• [Aim of the exercise]: Copy all lines in the material holding the string "figure".
Data section Start Marker
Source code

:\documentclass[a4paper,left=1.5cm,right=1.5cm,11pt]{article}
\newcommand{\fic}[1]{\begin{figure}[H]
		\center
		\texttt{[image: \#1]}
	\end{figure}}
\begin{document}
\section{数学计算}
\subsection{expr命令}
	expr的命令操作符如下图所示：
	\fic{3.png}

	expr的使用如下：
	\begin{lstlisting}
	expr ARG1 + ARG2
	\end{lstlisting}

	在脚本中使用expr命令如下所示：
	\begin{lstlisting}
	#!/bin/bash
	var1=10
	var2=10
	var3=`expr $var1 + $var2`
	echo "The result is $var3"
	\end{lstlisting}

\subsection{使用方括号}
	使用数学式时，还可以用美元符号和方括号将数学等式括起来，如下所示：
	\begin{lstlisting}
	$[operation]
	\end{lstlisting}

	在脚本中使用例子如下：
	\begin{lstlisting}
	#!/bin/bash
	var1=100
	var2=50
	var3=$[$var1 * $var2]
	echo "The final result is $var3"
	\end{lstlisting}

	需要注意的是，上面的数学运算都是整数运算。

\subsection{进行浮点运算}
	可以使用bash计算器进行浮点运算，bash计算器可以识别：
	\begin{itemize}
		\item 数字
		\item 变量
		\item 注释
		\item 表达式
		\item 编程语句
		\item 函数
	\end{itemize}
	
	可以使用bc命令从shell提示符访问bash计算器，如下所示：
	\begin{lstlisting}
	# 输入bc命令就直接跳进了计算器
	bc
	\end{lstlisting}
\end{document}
Data section End Marker
• [Written solution]:
\newcommand{\fic}[1]{\begin{figure}[H]
	\end{figure}}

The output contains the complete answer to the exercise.